::: DATA SUPPLIED
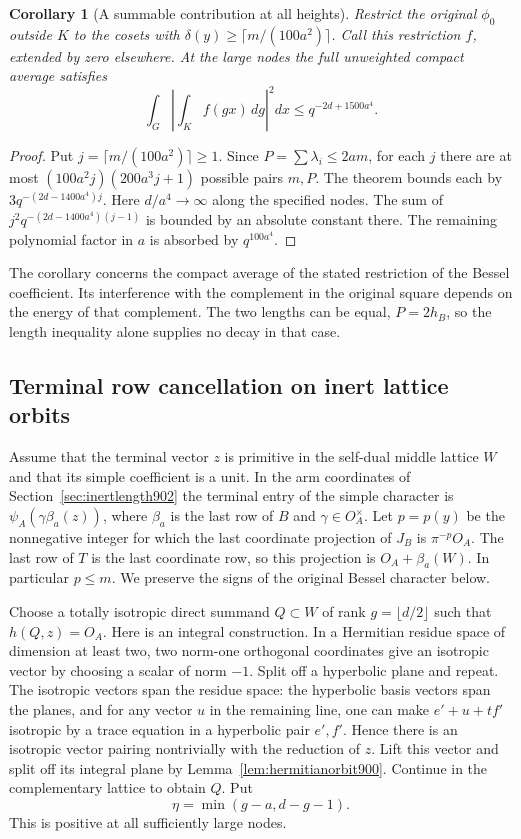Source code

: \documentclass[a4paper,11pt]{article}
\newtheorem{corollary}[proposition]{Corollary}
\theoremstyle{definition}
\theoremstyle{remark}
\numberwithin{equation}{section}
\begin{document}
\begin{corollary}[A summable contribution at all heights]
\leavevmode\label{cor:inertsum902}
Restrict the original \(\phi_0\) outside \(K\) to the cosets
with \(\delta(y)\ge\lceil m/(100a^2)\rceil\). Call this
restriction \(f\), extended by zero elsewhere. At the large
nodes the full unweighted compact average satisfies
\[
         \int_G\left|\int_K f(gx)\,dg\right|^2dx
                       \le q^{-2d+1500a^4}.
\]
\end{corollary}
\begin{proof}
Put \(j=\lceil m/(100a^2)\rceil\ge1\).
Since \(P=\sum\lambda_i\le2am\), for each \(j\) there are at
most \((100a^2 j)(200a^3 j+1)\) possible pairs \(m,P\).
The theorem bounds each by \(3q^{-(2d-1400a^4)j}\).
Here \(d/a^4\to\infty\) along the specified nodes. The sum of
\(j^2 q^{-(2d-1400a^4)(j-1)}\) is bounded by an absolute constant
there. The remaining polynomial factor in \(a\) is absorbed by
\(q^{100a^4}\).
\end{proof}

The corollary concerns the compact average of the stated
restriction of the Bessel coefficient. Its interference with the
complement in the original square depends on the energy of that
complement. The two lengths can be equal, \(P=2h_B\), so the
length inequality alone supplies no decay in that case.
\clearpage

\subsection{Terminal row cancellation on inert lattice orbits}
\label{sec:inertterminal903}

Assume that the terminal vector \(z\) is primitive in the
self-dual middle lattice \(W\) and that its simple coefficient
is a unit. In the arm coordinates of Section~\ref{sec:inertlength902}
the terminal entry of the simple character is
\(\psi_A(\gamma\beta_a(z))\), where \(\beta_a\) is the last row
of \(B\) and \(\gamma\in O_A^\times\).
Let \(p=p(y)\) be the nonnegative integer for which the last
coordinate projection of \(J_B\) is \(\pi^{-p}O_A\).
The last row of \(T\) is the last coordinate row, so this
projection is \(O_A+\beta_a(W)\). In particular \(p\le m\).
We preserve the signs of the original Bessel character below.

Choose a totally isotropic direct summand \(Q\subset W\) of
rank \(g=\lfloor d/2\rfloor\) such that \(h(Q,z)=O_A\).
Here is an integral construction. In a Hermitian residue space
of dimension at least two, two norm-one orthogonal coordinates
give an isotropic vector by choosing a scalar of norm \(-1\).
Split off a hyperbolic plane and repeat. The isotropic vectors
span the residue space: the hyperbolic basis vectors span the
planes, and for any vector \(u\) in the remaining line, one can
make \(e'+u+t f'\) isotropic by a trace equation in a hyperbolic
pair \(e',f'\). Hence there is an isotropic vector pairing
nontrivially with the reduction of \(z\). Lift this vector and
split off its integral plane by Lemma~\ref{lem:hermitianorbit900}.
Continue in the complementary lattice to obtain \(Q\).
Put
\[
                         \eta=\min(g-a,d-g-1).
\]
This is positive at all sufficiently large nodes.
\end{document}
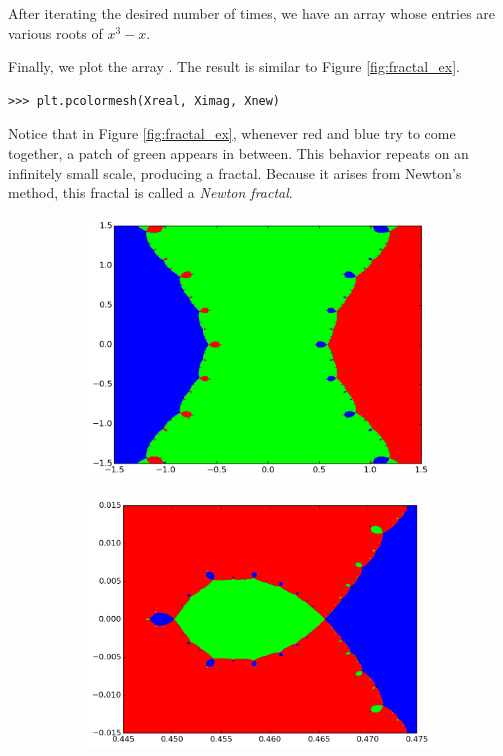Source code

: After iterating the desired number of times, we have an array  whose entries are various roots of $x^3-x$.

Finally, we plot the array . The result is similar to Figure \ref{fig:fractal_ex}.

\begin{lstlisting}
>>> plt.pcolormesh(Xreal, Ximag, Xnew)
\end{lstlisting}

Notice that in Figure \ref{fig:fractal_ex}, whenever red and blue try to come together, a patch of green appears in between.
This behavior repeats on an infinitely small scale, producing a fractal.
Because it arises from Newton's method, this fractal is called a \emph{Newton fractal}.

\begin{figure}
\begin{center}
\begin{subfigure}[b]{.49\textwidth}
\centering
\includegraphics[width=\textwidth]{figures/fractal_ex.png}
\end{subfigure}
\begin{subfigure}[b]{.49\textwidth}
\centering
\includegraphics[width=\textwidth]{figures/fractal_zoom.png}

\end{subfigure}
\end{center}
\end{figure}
::::::
WORK INSTRUCTION. Select and copy every line from the records that includes the word "textwidth".

EXERCISE OUTPUT.
\begin{subfigure}[b]{.49\textwidth}
\includegraphics[width=\textwidth]{figures/fractal_ex.png}
\begin{subfigure}[b]{.49\textwidth}
\includegraphics[width=\textwidth]{figures/fractal_zoom.png}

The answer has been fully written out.